Aim of the exercise:
Return the lines below that carry the word "handle".

Material provided:
· · · ·
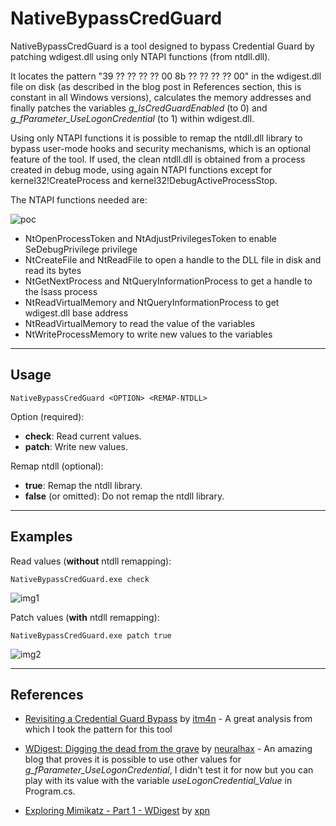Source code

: # NativeBypassCredGuard

NativeBypassCredGuard is a tool designed to bypass Credential Guard by patching wdigest.dll using only NTAPI functions (from ntdll.dll).

It locates the pattern "39 ?? ?? ?? ?? 00 8b ?? ?? ?? ?? 00" in the wdigest.dll file on disk (as described in the blog post in References section, this is constant in all Windows versions), calculates the memory addresses and finally patches the variables *g_IsCredGuardEnabled* (to 0) and *g_fParameter_UseLogonCredential* (to 1) within wdigest.dll.

Using only NTAPI functions it is possible to remap the ntdll.dll library to bypass user-mode hooks and security mechanisms, which is an optional feature of the tool. If used, the clean ntdll.dll is obtained from a process created in debug mode, using again NTAPI functions except for kernel32!CreateProcess and kernel32!DebugActiveProcessStop.


The NTAPI functions needed are:

![poc](https://raw.githubusercontent.com/ricardojoserf/ricardojoserf.github.io/master/images/nativebypasscredguard/esquema.png)

- NtOpenProcessToken and NtAdjustPrivilegesToken to enable SeDebugPrivilege privilege
- NtCreateFile and NtReadFile to open a handle to the DLL file in disk and read its bytes
- NtGetNextProcess and NtQueryInformationProcess to get a handle to the lsass process
- NtReadVirtualMemory and NtQueryInformationProcess to get wdigest.dll base address
- NtReadVirtualMemory to read the value of the variables 
- NtWriteProcessMemory to write new values to the variables


-------------------

## Usage

```
NativeBypassCredGuard <OPTION> <REMAP-NTDLL>
```

Option (required):
- **check**: Read current values.
- **patch**: Write new values.

Remap ntdll (optional):
- **true**: Remap the ntdll library.
- **false** (or omitted): Do not remap the ntdll library.


-------------------

## Examples

Read values (**without** ntdll remapping):

```
NativeBypassCredGuard.exe check
```

![img1](https://raw.githubusercontent.com/ricardojoserf/ricardojoserf.github.io/master/images/nativebypasscredguard/Screenshot_1.png)


Patch values (**with** ntdll remapping):

```
NativeBypassCredGuard.exe patch true
```

![img2](https://raw.githubusercontent.com/ricardojoserf/ricardojoserf.github.io/master/images/nativebypasscredguard/Screenshot_2.png)

-------------------

## References

- [Revisiting a Credential Guard Bypass](https://itm4n.github.io/credential-guard-bypass/) by [itm4n](https://x.com/itm4n) - A great analysis from which I took the pattern for this tool

- [WDigest: Digging the dead from the grave](https://neuralhax.github.io/wdigest-digging-the-dead-from-the-grave) by [neuralhax](https://twitter.com/neuralhax) - An amazing blog that proves it is possible to use other values for *g_fParameter_UseLogonCredential*, I didn't test it for now but you can play with its value with the variable *useLogonCredential_Value* in Program.cs.


- [Exploring Mimikatz - Part 1 - WDigest](https://blog.xpnsec.com/exploring-mimikatz-part-1/) by [xpn](https://x.com/_xpn_)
· · · ·
Exercise response:
- NtCreateFile and NtReadFile to open a handle to the DLL file in disk and read its bytes
- NtGetNextProcess and NtQueryInformationProcess to get a handle to the lsass process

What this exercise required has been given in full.